### What the task requires:
Check every line of the material below for the string "Referral", and return the ones that have it.

### Available data:
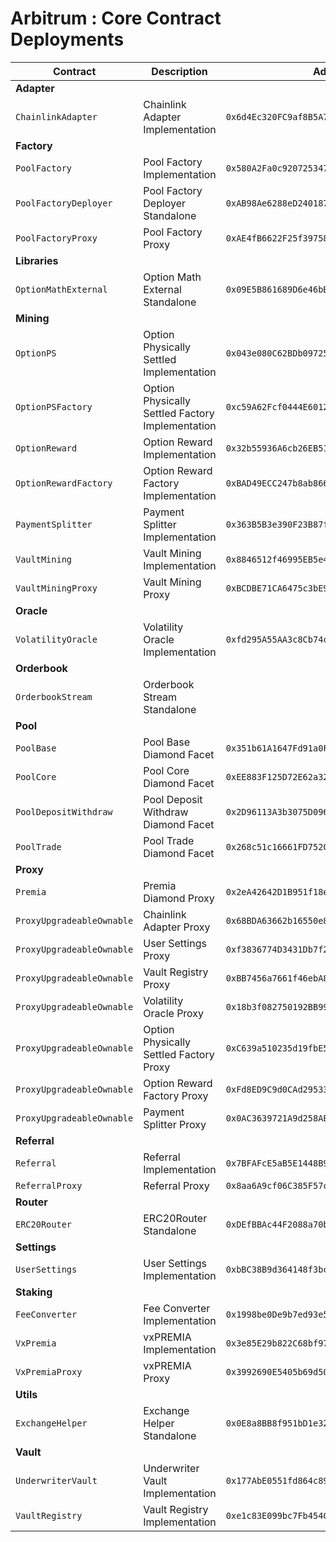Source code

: # Arbitrum : Core Contract Deployments

| Contract                  | Description                                      | Address                                      |                                                                              |                                                                                                                                                              |
| ------------------------- | ------------------------------------------------ | -------------------------------------------- | ---------------------------------------------------------------------------- | ------------------------------------------------------------------------------------------------------------------------------------------------------------ |
| **Adapter**               |                                                  |                                              |                                                                              |                                                                                                                                                              |
| `ChainlinkAdapter`        | Chainlink Adapter Implementation                 | `0x6d4Ec320FC9af8B5A7C8a9935dF9c6c8996546bb` | [🔗](https://arbiscan.io/address/0x6d4Ec320FC9af8B5A7C8a9935dF9c6c8996546bb) | [📁](https://github.com/Premian-Labs/v3-contracts/blob/fe96af7bd45eaad80ba5c14ed71a5f1cc3943d4b/contracts/adapter/chainlink/ChainlinkAdapter.sol)            |
| **Factory**               |                                                  |                                              |                                                                              |                                                                                                                                                              |
| `PoolFactory`             | Pool Factory Implementation                      | `0x580A2Fa0c92072534798639E8F9D307c56bdBe0d` | [🔗](https://arbiscan.io/address/0x580A2Fa0c92072534798639E8F9D307c56bdBe0d) | [📁](https://github.com/Premian-Labs/v3-contracts/blob/04fedbb679f1c9abecb36946075f7b3a1bd2e2f9/contracts/factory/PoolFactory.sol)                           |
| `PoolFactoryDeployer`     | Pool Factory Deployer Standalone                 | `0xAB98Ae6288eD240187207C09C1d728575Dd71543` | [🔗](https://arbiscan.io/address/0xAB98Ae6288eD240187207C09C1d728575Dd71543) | [📁](https://github.com/Premian-Labs/v3-contracts/blob/fe96af7bd45eaad80ba5c14ed71a5f1cc3943d4b/contracts/factory/PoolFactoryDeployer.sol)                   |
| `PoolFactoryProxy`        | Pool Factory Proxy                               | `0xAE4fB6622F25f397587F11638dA8CE88C27b5645` | [🔗](https://arbiscan.io/address/0xAE4fB6622F25f397587F11638dA8CE88C27b5645) | [📁](https://github.com/Premian-Labs/v3-contracts/blob/fe96af7bd45eaad80ba5c14ed71a5f1cc3943d4b/contracts/factory/PoolFactoryProxy.sol)                      |
| **Libraries**             |                                                  |                                              |                                                                              |                                                                                                                                                              |
| `OptionMathExternal`      | Option Math External Standalone                  | `0x09E5B861689D6e46bBb267476A78dbd04bECf2e3` | [🔗](https://arbiscan.io/address/0x09E5B861689D6e46bBb267476A78dbd04bECf2e3) | [📁](https://github.com/Premian-Labs/v3-contracts/blob/fe96af7bd45eaad80ba5c14ed71a5f1cc3943d4b/contracts/libraries/OptionMathExternal.sol)                  |
| **Mining**                |                                                  |                                              |                                                                              |                                                                                                                                                              |
| `OptionPS`                | Option Physically Settled Implementation         | `0x043e080C62BDb09725996bb13faD88E2DB87FC76` | [🔗](https://arbiscan.io/address/0x043e080C62BDb09725996bb13faD88E2DB87FC76) | [📁](https://github.com/Premian-Labs/v3-contracts/blob/d9387af731cc69ed8913fb247e13d17432b1fc51/contracts/mining/optionPS/OptionPS.sol)                      |
| `OptionPSFactory`         | Option Physically Settled Factory Implementation | `0xc59A62Fcf0444E601269Be8cFabc65a7555Cc080` | [🔗](https://arbiscan.io/address/0xc59A62Fcf0444E601269Be8cFabc65a7555Cc080) | [📁](https://github.com/Premian-Labs/v3-contracts/blob/e59139969935d8c6403573f55d97c564b84d8aa8/contracts/mining/optionPS/OptionPSFactory.sol)               |
| `OptionReward`            | Option Reward Implementation                     | `0x32b55936A6cb26EB51b5016c99D1236aFCaC4091` | [🔗](https://arbiscan.io/address/0x32b55936A6cb26EB51b5016c99D1236aFCaC4091) | [📁](https://github.com/Premian-Labs/v3-contracts/blob/d9387af731cc69ed8913fb247e13d17432b1fc51/contracts/mining/optionReward/OptionReward.sol)              |
| `OptionRewardFactory`     | Option Reward Factory Implementation             | `0xBAD49ECC247b8ab8661D6bb5a877A56fB1f1b0bE` | [🔗](https://arbiscan.io/address/0xBAD49ECC247b8ab8661D6bb5a877A56fB1f1b0bE) | [📁](https://github.com/Premian-Labs/v3-contracts/blob/95bbe40586f23661b9efdac05480bf81c534915a/contracts/mining/optionReward/OptionRewardFactory.sol)       |
| `PaymentSplitter`         | Payment Splitter Implementation                  | `0x363B5B3e390F23B87fa5E90B431bC64Ca0E3eAAc` | [🔗](https://arbiscan.io/address/0x363B5B3e390F23B87fa5E90B431bC64Ca0E3eAAc) | [📁](https://github.com/Premian-Labs/v3-contracts/blob/e59139969935d8c6403573f55d97c564b84d8aa8/contracts/mining/PaymentSplitter.sol)                        |
| `VaultMining`             | Vault Mining Implementation                      | `0x8846512f46995EB5e4A206cC097AaAF67715e20A` | [🔗](https://arbiscan.io/address/0x8846512f46995EB5e4A206cC097AaAF67715e20A) | [📁](https://github.com/Premian-Labs/v3-contracts/blob/2bb7a0b80eb734119991240aed344b03a2d0abb7/contracts/mining/vaultMining/VaultMining.sol)                |
| `VaultMiningProxy`        | Vault Mining Proxy                               | `0xBCDBE71CA6475c3bE9f05E75bbDff7C3979Fdc52` | [🔗](https://arbiscan.io/address/0xBCDBE71CA6475c3bE9f05E75bbDff7C3979Fdc52) | [📁](https://github.com/Premian-Labs/v3-contracts/blob/fe96af7bd45eaad80ba5c14ed71a5f1cc3943d4b/contracts/mining/vaultMining/VaultMiningProxy.sol)           |
| **Oracle**                |                                                  |                                              |                                                                              |                                                                                                                                                              |
| `VolatilityOracle`        | Volatility Oracle Implementation                 | `0xfd295A55AA3c8Cb74cAda46029225FD758E1Ff98` | [🔗](https://arbiscan.io/address/0xfd295A55AA3c8Cb74cAda46029225FD758E1Ff98) | [📁](https://github.com/Premian-Labs/v3-contracts/blob/fe96af7bd45eaad80ba5c14ed71a5f1cc3943d4b/contracts/oracle/VolatilityOracle.sol)                       |
| **Orderbook**             |                                                  |                                              |                                                                              |                                                                                                                                                              |
| `OrderbookStream`         | Orderbook Stream Standalone                      |                                              |                                                                              |                                                                                                                                                              |
| **Pool**                  |                                                  |                                              |                                                                              |                                                                                                                                                              |
| `PoolBase`                | Pool Base Diamond Facet                          | `0x351b61A1647Fd91a0F2240f85830bb3a63d22bD9` | [🔗](https://arbiscan.io/address/0x351b61A1647Fd91a0F2240f85830bb3a63d22bD9) | [📁](https://github.com/Premian-Labs/v3-contracts/blob/d9387af731cc69ed8913fb247e13d17432b1fc51/contracts/pool/PoolBase.sol)                                 |
| `PoolCore`                | Pool Core Diamond Facet                          | `0xEE883F125D72E62a32057bf09571F53ad41Ce677` | [🔗](https://arbiscan.io/address/0xEE883F125D72E62a32057bf09571F53ad41Ce677) | [📁](https://github.com/Premian-Labs/v3-contracts/blob/d9387af731cc69ed8913fb247e13d17432b1fc51/contracts/pool/PoolCore.sol)                                 |
| `PoolDepositWithdraw`     | Pool Deposit Withdraw Diamond Facet              | `0x2D96113A3b3075D0962248e20b02F8600f8057Ae` | [🔗](https://arbiscan.io/address/0x2D96113A3b3075D0962248e20b02F8600f8057Ae) | [📁](https://github.com/Premian-Labs/v3-contracts/blob/d9387af731cc69ed8913fb247e13d17432b1fc51/contracts/pool/PoolDepositWithdraw.sol)                      |
| `PoolTrade`               | Pool Trade Diamond Facet                         | `0x268c51c16661FD752C45fBa9Bf18377f6C833be7` | [🔗](https://arbiscan.io/address/0x268c51c16661FD752C45fBa9Bf18377f6C833be7) | [📁](https://github.com/Premian-Labs/v3-contracts/blob/d9387af731cc69ed8913fb247e13d17432b1fc51/contracts/pool/PoolTrade.sol)                                |
| **Proxy**                 |                                                  |                                              |                                                                              |                                                                                                                                                              |
| `Premia`                  | Premia Diamond Proxy                             | `0x2eA42642D1B951f18eA7FbCE495Bea9E517b198F` | [🔗](https://arbiscan.io/address/0x2eA42642D1B951f18eA7FbCE495Bea9E517b198F) | [📁](https://github.com/Premian-Labs/v3-contracts/blob/fe96af7bd45eaad80ba5c14ed71a5f1cc3943d4b/contracts/proxy/Premia.sol)                                  |
| `ProxyUpgradeableOwnable` | Chainlink Adapter Proxy                          | `0x68BDA63662b16550e86Ad16160625eb293AC3d5F` | [🔗](https://arbiscan.io/address/0x68BDA63662b16550e86Ad16160625eb293AC3d5F) | [📁](https://github.com/Premian-Labs/v3-contracts/blob/fe96af7bd45eaad80ba5c14ed71a5f1cc3943d4b/contracts/proxy/ProxyUpgradeableOwnable.sol)                 |
| `ProxyUpgradeableOwnable` | User Settings Proxy                              | `0xf3836774D3431Db7f2ffdE85cb5Eed1A74F70B9C` | [🔗](https://arbiscan.io/address/0xf3836774D3431Db7f2ffdE85cb5Eed1A74F70B9C) | [📁](https://github.com/Premian-Labs/v3-contracts/blob/fe96af7bd45eaad80ba5c14ed71a5f1cc3943d4b/contracts/proxy/ProxyUpgradeableOwnable.sol)                 |
| `ProxyUpgradeableOwnable` | Vault Registry Proxy                             | `0xBB7456a7661f46ebA8C638cb8CC2Ac181f45F3b9` | [🔗](https://arbiscan.io/address/0xBB7456a7661f46ebA8C638cb8CC2Ac181f45F3b9) | [📁](https://github.com/Premian-Labs/v3-contracts/blob/fe96af7bd45eaad80ba5c14ed71a5f1cc3943d4b/contracts/proxy/ProxyUpgradeableOwnable.sol)                 |
| `ProxyUpgradeableOwnable` | Volatility Oracle Proxy                          | `0x18b3f082750192BB99DF6CFb09c796f41f7DF22F` | [🔗](https://arbiscan.io/address/0x18b3f082750192BB99DF6CFb09c796f41f7DF22F) | [📁](https://github.com/Premian-Labs/v3-contracts/blob/fe96af7bd45eaad80ba5c14ed71a5f1cc3943d4b/contracts/proxy/ProxyUpgradeableOwnable.sol)                 |
| `ProxyUpgradeableOwnable` | Option Physically Settled Factory Proxy          | `0xC639a510235d19fbE514aE00b3f226b30EF35ea8` | [🔗](https://arbiscan.io/address/0xC639a510235d19fbE514aE00b3f226b30EF35ea8) | [📁](https://github.com/Premian-Labs/v3-contracts/blob/e59139969935d8c6403573f55d97c564b84d8aa8/contracts/proxy/ProxyUpgradeableOwnable.sol)                 |
| `ProxyUpgradeableOwnable` | Option Reward Factory Proxy                      | `0xFd8ED9C9d0CAd29533C93041699206E0b4EF6D48` | [🔗](https://arbiscan.io/address/0xFd8ED9C9d0CAd29533C93041699206E0b4EF6D48) | [📁](https://github.com/Premian-Labs/v3-contracts/blob/e59139969935d8c6403573f55d97c564b84d8aa8/contracts/proxy/ProxyUpgradeableOwnable.sol)                 |
| `ProxyUpgradeableOwnable` | Payment Splitter Proxy                           | `0x0AC3639721A9d258AE5FC5708EBaE029d1fD49c6` | [🔗](https://arbiscan.io/address/0x0AC3639721A9d258AE5FC5708EBaE029d1fD49c6) | [📁](https://github.com/Premian-Labs/v3-contracts/blob/e59139969935d8c6403573f55d97c564b84d8aa8/contracts/proxy/ProxyUpgradeableOwnable.sol)                 |
| **Referral**              |                                                  |                                              |                                                                              |                                                                                                                                                              |
| `Referral`                | Referral Implementation                          | `0x7BFAFcE5aB5E1448B94BB88e60e93D9426467f54` | [🔗](https://arbiscan.io/address/0x7BFAFcE5aB5E1448B94BB88e60e93D9426467f54) | [📁](https://github.com/Premian-Labs/v3-contracts/blob/fe96af7bd45eaad80ba5c14ed71a5f1cc3943d4b/contracts/referral/Referral.sol)                             |
| `ReferralProxy`           | Referral Proxy                                   | `0x8aa6A9cf06C385F57c3e27B024885EFe32cB730B` | [🔗](https://arbiscan.io/address/0x8aa6A9cf06C385F57c3e27B024885EFe32cB730B) | [📁](https://github.com/Premian-Labs/v3-contracts/blob/fe96af7bd45eaad80ba5c14ed71a5f1cc3943d4b/contracts/referral/ReferralProxy.sol)                        |
| **Router**                |                                                  |                                              |                                                                              |                                                                                                                                                              |
| `ERC20Router`             | ERC20Router Standalone                           | `0xDEfBBAc44F2088a70b648E1231b2cA9683774c48` | [🔗](https://arbiscan.io/address/0xDEfBBAc44F2088a70b648E1231b2cA9683774c48) | [📁](https://github.com/Premian-Labs/v3-contracts/blob/fe96af7bd45eaad80ba5c14ed71a5f1cc3943d4b/contracts/router/ERC20Router.sol)                            |
| **Settings**              |                                                  |                                              |                                                                              |                                                                                                                                                              |
| `UserSettings`            | User Settings Implementation                     | `0xbBC38B9d364148f3bcd2844242560F8EB233DB64` | [🔗](https://arbiscan.io/address/0xbBC38B9d364148f3bcd2844242560F8EB233DB64) | [📁](https://github.com/Premian-Labs/v3-contracts/blob/fe96af7bd45eaad80ba5c14ed71a5f1cc3943d4b/contracts/settings/UserSettings.sol)                         |
| **Staking**               |                                                  |                                              |                                                                              |                                                                                                                                                              |
| `FeeConverter`            | Fee Converter Implementation                     | `0x1998be0De9b7ed93e5F8fA44c49E68912fCAe28B` | [🔗](https://arbiscan.io/address/0x1998be0De9b7ed93e5F8fA44c49E68912fCAe28B) | [📁](https://github.com/Premian-Labs/v3-contracts/blob/fe96af7bd45eaad80ba5c14ed71a5f1cc3943d4b/contracts/staking/FeeConverter.sol)                          |
| `VxPremia`                | vxPREMIA Implementation                          | `0x3e85E29b822C68bf97b3F5E91EC7C01fe0F4a5b7` | [🔗](https://arbiscan.io/address/0x3e85E29b822C68bf97b3F5E91EC7C01fe0F4a5b7) | [📁](https://github.com/Premian-Labs/v3-contracts/blob/c420e2847c59b6f32a359728aceec374020299f7/contracts/staking/VxPremia.sol)                              |
| `VxPremiaProxy`           | vxPREMIA Proxy                                   | `0x3992690E5405b69d50812470B0250c878bFA9322` | [🔗](https://arbiscan.io/address/0x3992690E5405b69d50812470B0250c878bFA9322) |                                                                                                                                                              |
| **Utils**                 |                                                  |                                              |                                                                              |                                                                                                                                                              |
| `ExchangeHelper`          | Exchange Helper Standalone                       | `0x0E8a8BB8f951bD1e3294a900b88A4ebf7180179A` | [🔗](https://arbiscan.io/address/0x0E8a8BB8f951bD1e3294a900b88A4ebf7180179A) | [📁](https://github.com/Premian-Labs/v3-contracts/blob/fe96af7bd45eaad80ba5c14ed71a5f1cc3943d4b/contracts/utils/ExchangeHelper.sol)                          |
| **Vault**                 |                                                  |                                              |                                                                              |                                                                                                                                                              |
| `UnderwriterVault`        | Underwriter Vault Implementation                 | `0x177AbE0551fd864c89A89B296A969dd2F7eD1c02` | [🔗](https://arbiscan.io/address/0x177AbE0551fd864c89A89B296A969dd2F7eD1c02) | [📁](https://github.com/Premian-Labs/v3-contracts/blob/d9387af731cc69ed8913fb247e13d17432b1fc51/contracts/vault/strategies/underwriter/UnderwriterVault.sol) |
| `VaultRegistry`           | Vault Registry Implementation                    | `0xe1c83E099bc7Fb454C95a110c1385D41b4fB03a1` | [🔗](https://arbiscan.io/address/0xe1c83E099bc7Fb454C95a110c1385D41b4fB03a1) | [📁](https://github.com/Premian-Labs/v3-contracts/blob/42b37bdf629bcda7c9e77a30fa5c4d1521037258/contracts/vault/VaultRegistry.sol)                           |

### Expected output:
| **Referral**              |                                                  |                                              |                                                                              |                                                                                                                                                              |
| `Referral`                | Referral Implementation                          | `0x7BFAFcE5aB5E1448B94BB88e60e93D9426467f54` | [🔗](https://arbiscan.io/address/0x7BFAFcE5aB5E1448B94BB88e60e93D9426467f54) | [📁](https://github.com/Premian-Labs/v3-contracts/blob/fe96af7bd45eaad80ba5c14ed71a5f1cc3943d4b/contracts/referral/Referral.sol)                             |
| `ReferralProxy`           | Referral Proxy                                   | `0x8aa6A9cf06C385F57c3e27B024885EFe32cB730B` | [🔗](https://arbiscan.io/address/0x8aa6A9cf06C385F57c3e27B024885EFe32cB730B) | [📁](https://github.com/Premian-Labs/v3-contracts/blob/fe96af7bd45eaad80ba5c14ed71a5f1cc3943d4b/contracts/referral/ReferralProxy.sol)                        |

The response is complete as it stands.